In this equation, CQ is the free-space electromagnetic propagation velocity, and ε and ε" are the real and imaginary part of the complex permittivity. As noted earlier, the imaginary part of the complex permittivity is related to the conductivity: ε = alcosQ . (3)

The above expressions are thus used to relate the measured impedance, as a function of frequency, to the complex permittivity.

The impedance between the conductors due to the target tissue can be measured in a number of ways. In some embodiments, the driving circuit measures the reflection of the signal from the probe, which is indicative of an impedance mismatch at the target tissue at the end of the probe. In other embodiments, the driving circuit measures the delay of the signal transmitted through the probe, which is indicative of the permittivity of the target tissue. In other embodiments, the driving circuit measures a resonating frequency of a printed resonator (such as a ring or other shaped circuit), which is indicative of the properties of tissues in its proximity. Various probe configurations that may be used for these types of measurements are described hereinbelow.

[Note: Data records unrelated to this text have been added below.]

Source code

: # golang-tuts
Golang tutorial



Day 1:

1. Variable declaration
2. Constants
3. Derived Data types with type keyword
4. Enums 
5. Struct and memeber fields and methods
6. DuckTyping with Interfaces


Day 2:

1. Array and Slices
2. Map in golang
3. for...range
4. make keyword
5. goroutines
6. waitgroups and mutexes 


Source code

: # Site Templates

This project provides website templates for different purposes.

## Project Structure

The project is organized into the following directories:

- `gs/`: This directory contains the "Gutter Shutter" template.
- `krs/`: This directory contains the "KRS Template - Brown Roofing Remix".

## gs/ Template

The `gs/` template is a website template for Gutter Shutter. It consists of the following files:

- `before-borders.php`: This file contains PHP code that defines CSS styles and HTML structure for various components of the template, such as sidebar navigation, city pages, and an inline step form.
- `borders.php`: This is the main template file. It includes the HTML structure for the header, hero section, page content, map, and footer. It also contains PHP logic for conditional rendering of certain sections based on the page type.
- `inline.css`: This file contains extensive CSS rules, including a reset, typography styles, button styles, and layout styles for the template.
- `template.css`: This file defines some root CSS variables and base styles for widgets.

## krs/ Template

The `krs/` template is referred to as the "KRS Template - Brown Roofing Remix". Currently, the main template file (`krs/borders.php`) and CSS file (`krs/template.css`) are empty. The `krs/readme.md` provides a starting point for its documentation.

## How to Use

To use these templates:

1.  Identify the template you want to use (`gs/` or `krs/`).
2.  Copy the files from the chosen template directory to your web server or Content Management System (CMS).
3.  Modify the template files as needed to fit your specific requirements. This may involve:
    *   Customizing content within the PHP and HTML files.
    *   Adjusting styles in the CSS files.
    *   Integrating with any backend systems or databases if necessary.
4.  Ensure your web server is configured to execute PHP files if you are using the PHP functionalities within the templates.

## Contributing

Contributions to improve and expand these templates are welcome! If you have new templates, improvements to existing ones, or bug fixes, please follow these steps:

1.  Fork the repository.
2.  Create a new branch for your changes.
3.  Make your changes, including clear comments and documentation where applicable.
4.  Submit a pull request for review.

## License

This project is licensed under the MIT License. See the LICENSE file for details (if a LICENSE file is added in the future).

The embodiments that are shown in the figures and are described below are directed to devices that are implanted in the thorax for purposes of monitoring fluid levels in the lungs. Alternatively, the principles of the present invention may similarly be applied in other monitoring applications. For example, implanted devices of the types described herein may be used, mutatis mutandis, in monitoring pericardial fluid levels. In other embodiments, such devices may be used in long-term monitoring of fluid levels in the brain, spleen, tongue, palate or liver, as well as in body extremities, such as the thighs. More generally, the devices and methods described herein may be adapted for use in substantially any long-term diagnostic application in which measuring the dielectric properties of tissue is of value, including not only fluid monitoring but also imaging applications, as well.

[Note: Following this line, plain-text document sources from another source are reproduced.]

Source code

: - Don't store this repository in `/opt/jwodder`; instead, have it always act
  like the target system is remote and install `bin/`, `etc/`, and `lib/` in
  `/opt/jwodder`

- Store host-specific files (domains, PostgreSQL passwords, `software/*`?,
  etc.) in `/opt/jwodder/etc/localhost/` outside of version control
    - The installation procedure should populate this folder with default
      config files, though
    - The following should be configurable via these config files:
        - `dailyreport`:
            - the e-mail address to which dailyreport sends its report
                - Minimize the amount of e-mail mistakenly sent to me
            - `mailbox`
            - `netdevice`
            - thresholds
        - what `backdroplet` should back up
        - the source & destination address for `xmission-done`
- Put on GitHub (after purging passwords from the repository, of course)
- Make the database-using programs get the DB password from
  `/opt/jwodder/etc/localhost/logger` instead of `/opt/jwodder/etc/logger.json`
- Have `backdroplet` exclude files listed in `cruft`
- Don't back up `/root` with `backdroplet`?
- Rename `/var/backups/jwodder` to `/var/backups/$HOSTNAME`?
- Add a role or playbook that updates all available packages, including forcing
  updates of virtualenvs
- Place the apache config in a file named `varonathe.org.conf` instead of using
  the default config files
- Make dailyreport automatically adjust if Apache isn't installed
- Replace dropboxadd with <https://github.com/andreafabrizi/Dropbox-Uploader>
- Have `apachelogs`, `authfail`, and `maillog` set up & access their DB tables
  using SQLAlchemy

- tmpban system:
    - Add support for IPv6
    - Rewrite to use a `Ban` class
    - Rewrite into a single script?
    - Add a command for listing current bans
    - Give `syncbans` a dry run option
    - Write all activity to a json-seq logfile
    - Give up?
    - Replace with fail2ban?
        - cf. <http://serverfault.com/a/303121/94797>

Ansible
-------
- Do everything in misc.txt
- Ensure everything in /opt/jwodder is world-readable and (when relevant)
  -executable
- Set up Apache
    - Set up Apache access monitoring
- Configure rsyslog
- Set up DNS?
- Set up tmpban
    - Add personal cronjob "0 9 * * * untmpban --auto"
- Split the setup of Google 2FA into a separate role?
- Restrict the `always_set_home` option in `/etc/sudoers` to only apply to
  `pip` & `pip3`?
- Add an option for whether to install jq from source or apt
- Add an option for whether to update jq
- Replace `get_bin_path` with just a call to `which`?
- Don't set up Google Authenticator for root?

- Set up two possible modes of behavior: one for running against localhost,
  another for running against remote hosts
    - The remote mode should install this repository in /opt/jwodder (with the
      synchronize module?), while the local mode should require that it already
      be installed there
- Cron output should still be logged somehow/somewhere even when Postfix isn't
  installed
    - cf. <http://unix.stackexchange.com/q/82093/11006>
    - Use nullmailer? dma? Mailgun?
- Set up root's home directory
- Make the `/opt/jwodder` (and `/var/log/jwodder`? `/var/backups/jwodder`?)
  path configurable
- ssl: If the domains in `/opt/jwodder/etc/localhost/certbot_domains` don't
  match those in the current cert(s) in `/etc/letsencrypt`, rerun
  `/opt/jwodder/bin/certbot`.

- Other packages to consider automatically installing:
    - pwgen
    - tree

SYSTEM DESCRIPTION AND PROBE CONFIGURATIONS

Fig. 1 is a schematic pictorial illustration showing a monitoring system 20 including a dielectrometric monitoring device 24 implanted in the thorax of a patient 22, in accordance with an embodiment of the invention. Device 24 comprises an electronic unit 28, which is typically similar in shape and size to a conventional implanted cardiac device (ICD), such as a pacemaker, and is implanted below the patient's skin using a minimally-invasive procedure. (In an alternative embodiment, device 24 may also include electrodes and be configured to pace the patient's heart, in addition to the diagnostic functions that are described herein.) Device 24 may alternatively be implanted in other locations, as shown in Figs. 8 and 9, for example.

Electronic unit 28 is connected to a probe 26 by a cable 30. Probe 26 is positioned in or alongside a lung 34 of patient 22. Device 24 drives the probe via the cable with RF signals, typically including multiple signals at different frequencies within a chosen range, such as the microwave range. Optionally, the frequency range may be even wider, from 100 MHz to 2.5 GHz, for example, or even from a few kHz up to several GHz, depending on the desired resolution, depth and permittivity range of the measurements. The circuits in unit 28 measure the impedance of the probe in response to the signals, which depends on the dielectric properties (permittivity and conductivity) of the lung tissue that is in proximity to the probe. Based on the measured impedance, device 24 derives an indication of the dielectric properties of the tissue in lung 34. These dielectric properties are themselves indicative of physiological conditions of the tissue, such as fluid content. Device 24 collects these indications over time and periodically transmits the data to a telemetry station 32, typically via a suitable short-range wireless link. Alternatively or additionally, device 24 may transmit the raw impedance measurements to station 32, which then processes the measurements itself to extract the dielectric properties and physiological conditions of the tissue.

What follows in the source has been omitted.